“All bleeding stops eventually.”
Containing a birth, a death, a wedding, and a funeral within its all too brief runtime, Deadwood: The Movie provides David Milch’s ebullient and ornery Western series a much-needed coda some thirteen years after its unceremonious cancellation. The film was directed by Daniel Minahan, who helmed a handful of episodes during the show’s run and is entirely in-sync with Milch’s storytelling proclivities.

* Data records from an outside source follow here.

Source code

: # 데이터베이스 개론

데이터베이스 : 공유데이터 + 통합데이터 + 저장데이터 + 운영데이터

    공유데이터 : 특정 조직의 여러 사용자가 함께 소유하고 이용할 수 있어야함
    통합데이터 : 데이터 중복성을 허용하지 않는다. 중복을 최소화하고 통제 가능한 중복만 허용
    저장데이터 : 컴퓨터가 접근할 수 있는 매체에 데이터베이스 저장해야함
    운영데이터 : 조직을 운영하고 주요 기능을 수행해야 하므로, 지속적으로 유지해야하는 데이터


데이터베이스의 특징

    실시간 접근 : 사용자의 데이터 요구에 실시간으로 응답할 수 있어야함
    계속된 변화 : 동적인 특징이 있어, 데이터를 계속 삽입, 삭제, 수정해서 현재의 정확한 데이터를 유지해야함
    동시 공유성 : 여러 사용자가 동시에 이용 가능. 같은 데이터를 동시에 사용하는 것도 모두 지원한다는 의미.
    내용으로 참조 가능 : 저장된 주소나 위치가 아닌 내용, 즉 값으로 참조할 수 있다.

Set a decade after the final episodes of the series, the film suggests that all of the bloodshed during the prior years of lawlessness was not in vain. That removing gold from the earth and replacing it with corpses while fighting tooth and nail to protect the fledgling town’s fragile ecosystem might have served a higher purpose. That America wasn’t merely built upon violent conquest, but small enterprise. Most of the original cast returns and many still abide in the town of Deadwood, which is celebrating South Dakota’s statehood and now boasts a railroad station, electricity, phonographs, a public telephone, and a fire brigade. But the occasion is soured by the arrival of George Hearst (Gerald McRaney), now a U.S. Senator, whose threatening presence loomed over the show’s final season. He’s now looking to buy a piece of land owned by Charlie Utter (Dayton Callie) in order to install telephone lines. When Utter refuses to sell out of spite and Hearst retaliates, the residents of Deadwood rally around Seth Bullock (Timothy Olyphant)—once again a U.S. Marshal as he was at the very beginning of the show—and stoically prepare to defend their community against the menacing profiteer.

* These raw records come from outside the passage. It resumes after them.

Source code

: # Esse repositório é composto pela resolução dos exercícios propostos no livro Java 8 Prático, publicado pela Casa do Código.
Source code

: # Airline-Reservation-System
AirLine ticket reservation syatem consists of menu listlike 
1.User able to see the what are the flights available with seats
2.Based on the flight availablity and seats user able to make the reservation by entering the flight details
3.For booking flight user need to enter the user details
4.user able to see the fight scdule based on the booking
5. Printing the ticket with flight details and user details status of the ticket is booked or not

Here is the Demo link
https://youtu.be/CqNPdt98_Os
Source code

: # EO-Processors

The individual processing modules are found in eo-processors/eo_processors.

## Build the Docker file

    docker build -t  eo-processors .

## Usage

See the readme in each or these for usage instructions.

Reboots are commonplace today, and almost all of them suffer from actors trying to reinhabit their younger characters as well as a palpable sense of staleness to their cash-grab nostalgia. Deadwood skirts these issues by not only acknowledging the passage of time, but making it a primary theme. Indeed, Hearst is less a foe to the aging residents of Deadwood than time itself. As we settle into this updated world, we recognize the characters we know and love but quickly realize that they’ve all been sensibly and organically changed, as if Milch had been telling stories in his head for the past decade and was simply allowed to bring this most recent batch to the screen.
We’re all of us haunted by our own fucking thoughts. So make friends with the ghost, it ain’t going fuckin’ anywhere.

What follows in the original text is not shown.